**PROBLEM DETAILS:** After locating the line that contains "This project attempts" in the data below, set down exactly that line and each one after it through the line that contains "So, why use", and nothing more.

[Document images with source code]
_____
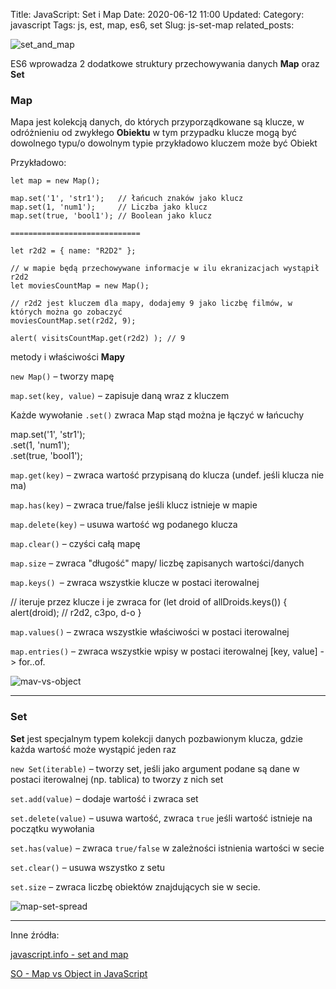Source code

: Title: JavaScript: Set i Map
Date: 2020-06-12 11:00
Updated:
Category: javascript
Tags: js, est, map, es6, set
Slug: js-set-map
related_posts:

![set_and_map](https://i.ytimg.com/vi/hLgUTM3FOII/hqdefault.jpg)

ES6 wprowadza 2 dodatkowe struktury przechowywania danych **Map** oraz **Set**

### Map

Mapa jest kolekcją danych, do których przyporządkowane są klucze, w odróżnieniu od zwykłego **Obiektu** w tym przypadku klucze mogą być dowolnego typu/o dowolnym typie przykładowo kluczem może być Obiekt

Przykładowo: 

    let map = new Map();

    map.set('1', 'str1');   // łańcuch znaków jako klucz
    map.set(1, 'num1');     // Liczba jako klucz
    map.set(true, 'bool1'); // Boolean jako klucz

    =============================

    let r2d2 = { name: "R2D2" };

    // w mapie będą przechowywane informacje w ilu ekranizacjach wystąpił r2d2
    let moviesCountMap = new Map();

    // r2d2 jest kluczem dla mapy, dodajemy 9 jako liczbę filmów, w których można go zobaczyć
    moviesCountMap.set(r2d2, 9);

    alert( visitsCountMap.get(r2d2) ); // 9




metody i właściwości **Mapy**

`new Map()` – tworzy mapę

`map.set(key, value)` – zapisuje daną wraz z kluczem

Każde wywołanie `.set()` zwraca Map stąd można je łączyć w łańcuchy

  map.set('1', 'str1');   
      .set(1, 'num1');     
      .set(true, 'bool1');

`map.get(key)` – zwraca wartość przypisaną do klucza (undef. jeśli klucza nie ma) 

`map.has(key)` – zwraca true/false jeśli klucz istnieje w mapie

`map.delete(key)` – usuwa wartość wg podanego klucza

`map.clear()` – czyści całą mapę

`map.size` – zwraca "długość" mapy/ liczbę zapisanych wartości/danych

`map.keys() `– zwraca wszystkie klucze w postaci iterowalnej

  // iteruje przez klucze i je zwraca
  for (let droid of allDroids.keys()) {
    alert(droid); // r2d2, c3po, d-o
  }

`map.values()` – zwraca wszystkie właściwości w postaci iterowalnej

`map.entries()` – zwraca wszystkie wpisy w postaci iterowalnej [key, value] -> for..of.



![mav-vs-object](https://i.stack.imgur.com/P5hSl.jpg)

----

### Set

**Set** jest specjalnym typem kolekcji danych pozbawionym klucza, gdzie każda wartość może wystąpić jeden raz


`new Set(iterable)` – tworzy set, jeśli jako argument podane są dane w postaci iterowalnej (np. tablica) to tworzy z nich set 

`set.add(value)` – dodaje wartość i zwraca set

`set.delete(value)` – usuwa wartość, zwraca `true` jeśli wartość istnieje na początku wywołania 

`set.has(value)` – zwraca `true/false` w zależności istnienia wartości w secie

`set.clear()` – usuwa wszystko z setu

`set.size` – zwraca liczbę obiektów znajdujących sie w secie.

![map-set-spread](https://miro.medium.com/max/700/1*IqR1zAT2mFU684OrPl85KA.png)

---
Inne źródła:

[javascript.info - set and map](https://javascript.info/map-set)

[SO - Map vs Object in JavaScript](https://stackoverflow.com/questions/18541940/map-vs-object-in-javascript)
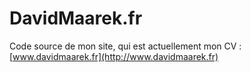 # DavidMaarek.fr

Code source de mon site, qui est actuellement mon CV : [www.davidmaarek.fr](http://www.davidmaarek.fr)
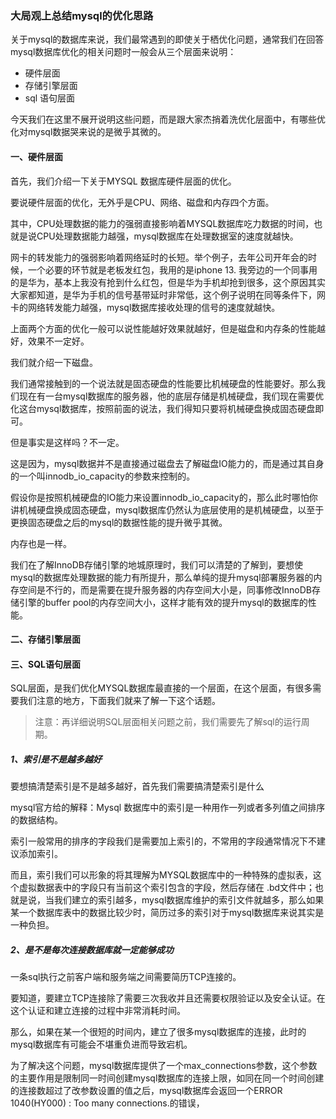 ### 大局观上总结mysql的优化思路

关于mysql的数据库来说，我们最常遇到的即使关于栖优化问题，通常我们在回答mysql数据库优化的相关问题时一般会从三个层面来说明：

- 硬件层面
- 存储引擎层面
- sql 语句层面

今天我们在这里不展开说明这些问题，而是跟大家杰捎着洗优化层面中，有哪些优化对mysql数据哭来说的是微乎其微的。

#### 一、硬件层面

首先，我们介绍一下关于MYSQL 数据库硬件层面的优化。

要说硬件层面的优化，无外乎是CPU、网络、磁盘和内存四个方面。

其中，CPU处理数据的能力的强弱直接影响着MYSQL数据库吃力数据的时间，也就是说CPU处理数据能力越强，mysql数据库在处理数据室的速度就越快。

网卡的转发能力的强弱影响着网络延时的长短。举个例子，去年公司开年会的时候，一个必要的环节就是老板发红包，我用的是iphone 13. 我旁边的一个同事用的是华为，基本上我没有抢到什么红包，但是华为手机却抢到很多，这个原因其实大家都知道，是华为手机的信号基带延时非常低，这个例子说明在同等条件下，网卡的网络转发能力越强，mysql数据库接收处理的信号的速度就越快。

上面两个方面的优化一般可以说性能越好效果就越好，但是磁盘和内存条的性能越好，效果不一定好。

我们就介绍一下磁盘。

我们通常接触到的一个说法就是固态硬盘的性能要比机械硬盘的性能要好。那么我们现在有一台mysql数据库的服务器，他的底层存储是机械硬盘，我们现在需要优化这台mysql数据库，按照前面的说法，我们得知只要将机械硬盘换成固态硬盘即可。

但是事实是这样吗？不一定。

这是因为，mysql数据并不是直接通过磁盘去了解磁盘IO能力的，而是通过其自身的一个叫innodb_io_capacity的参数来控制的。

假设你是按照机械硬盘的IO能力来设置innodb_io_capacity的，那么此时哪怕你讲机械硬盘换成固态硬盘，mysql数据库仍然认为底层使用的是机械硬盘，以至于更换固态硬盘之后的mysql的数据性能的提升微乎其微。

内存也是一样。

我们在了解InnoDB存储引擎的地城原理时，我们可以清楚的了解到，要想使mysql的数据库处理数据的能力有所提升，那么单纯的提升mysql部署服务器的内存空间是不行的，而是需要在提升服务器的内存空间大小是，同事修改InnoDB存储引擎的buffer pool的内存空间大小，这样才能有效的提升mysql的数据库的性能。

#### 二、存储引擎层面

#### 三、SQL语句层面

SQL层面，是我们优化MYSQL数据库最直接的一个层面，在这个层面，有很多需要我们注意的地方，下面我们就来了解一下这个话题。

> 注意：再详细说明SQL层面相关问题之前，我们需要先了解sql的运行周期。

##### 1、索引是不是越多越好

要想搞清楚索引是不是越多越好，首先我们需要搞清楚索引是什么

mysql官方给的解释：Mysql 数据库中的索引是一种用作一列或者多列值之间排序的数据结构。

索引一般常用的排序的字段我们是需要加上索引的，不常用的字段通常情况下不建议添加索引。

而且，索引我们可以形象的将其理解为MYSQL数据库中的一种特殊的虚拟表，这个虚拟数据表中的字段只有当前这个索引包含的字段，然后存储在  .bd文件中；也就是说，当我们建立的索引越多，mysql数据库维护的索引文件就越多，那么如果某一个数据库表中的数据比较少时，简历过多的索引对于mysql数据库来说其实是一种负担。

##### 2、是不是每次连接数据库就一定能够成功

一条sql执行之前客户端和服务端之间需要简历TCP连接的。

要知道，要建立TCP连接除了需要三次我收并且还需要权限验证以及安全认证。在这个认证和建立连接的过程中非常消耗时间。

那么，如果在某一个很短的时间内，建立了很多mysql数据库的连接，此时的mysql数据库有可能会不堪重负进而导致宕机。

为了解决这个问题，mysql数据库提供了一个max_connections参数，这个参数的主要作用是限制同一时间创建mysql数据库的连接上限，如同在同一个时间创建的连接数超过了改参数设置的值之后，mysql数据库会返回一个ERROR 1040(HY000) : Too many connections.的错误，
_____
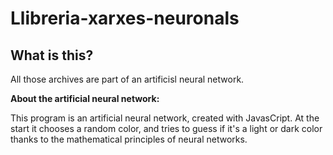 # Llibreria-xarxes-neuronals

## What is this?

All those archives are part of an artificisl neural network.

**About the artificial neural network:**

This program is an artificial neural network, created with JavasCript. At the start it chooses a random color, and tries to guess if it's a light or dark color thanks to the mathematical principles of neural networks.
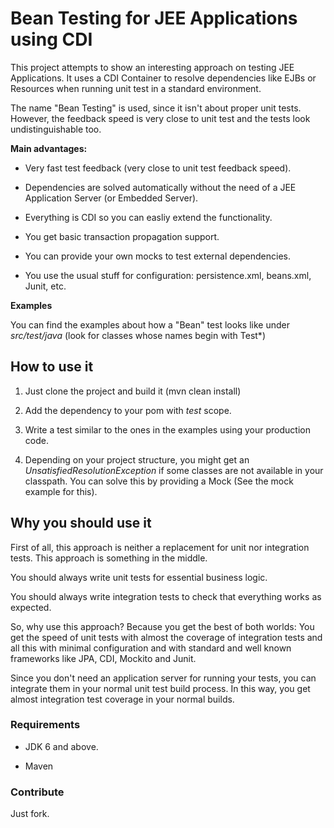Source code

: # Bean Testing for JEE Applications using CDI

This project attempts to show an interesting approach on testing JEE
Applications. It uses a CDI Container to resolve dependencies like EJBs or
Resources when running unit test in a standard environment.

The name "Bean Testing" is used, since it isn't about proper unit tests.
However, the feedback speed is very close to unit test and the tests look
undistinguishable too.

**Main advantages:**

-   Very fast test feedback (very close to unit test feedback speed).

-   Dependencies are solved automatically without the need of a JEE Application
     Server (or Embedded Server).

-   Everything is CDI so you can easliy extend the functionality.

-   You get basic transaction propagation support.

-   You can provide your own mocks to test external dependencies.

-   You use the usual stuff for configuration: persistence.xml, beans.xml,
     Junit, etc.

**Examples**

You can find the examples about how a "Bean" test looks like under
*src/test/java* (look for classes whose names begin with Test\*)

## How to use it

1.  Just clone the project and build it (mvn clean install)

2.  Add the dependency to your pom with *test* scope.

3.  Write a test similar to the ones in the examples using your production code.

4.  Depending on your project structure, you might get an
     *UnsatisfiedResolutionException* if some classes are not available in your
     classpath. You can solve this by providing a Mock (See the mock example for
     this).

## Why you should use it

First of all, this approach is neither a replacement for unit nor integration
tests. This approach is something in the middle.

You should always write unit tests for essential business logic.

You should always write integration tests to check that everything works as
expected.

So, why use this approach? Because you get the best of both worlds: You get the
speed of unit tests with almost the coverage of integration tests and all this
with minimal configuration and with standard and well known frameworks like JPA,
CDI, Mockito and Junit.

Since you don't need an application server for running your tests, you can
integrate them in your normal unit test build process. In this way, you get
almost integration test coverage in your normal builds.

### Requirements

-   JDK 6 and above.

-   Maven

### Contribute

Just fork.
_____
**RESPONSE TO THE EXERCISE:**
This project attempts to show an interesting approach on testing JEE
Applications. It uses a CDI Container to resolve dependencies like EJBs or
Resources when running unit test in a standard environment.

The name "Bean Testing" is used, since it isn't about proper unit tests.
However, the feedback speed is very close to unit test and the tests look
undistinguishable too.

**Main advantages:**

-   Very fast test feedback (very close to unit test feedback speed).

-   Dependencies are solved automatically without the need of a JEE Application
     Server (or Embedded Server).

-   Everything is CDI so you can easliy extend the functionality.

-   You get basic transaction propagation support.

-   You can provide your own mocks to test external dependencies.

-   You use the usual stuff for configuration: persistence.xml, beans.xml,
     Junit, etc.

**Examples**

You can find the examples about how a "Bean" test looks like under
*src/test/java* (look for classes whose names begin with Test\*)

## How to use it

1.  Just clone the project and build it (mvn clean install)

2.  Add the dependency to your pom with *test* scope.

3.  Write a test similar to the ones in the examples using your production code.

4.  Depending on your project structure, you might get an
     *UnsatisfiedResolutionException* if some classes are not available in your
     classpath. You can solve this by providing a Mock (See the mock example for
     this).

## Why you should use it

First of all, this approach is neither a replacement for unit nor integration
tests. This approach is something in the middle.

You should always write unit tests for essential business logic.

You should always write integration tests to check that everything works as
expected.

So, why use this approach? Because you get the best of both worlds: You get the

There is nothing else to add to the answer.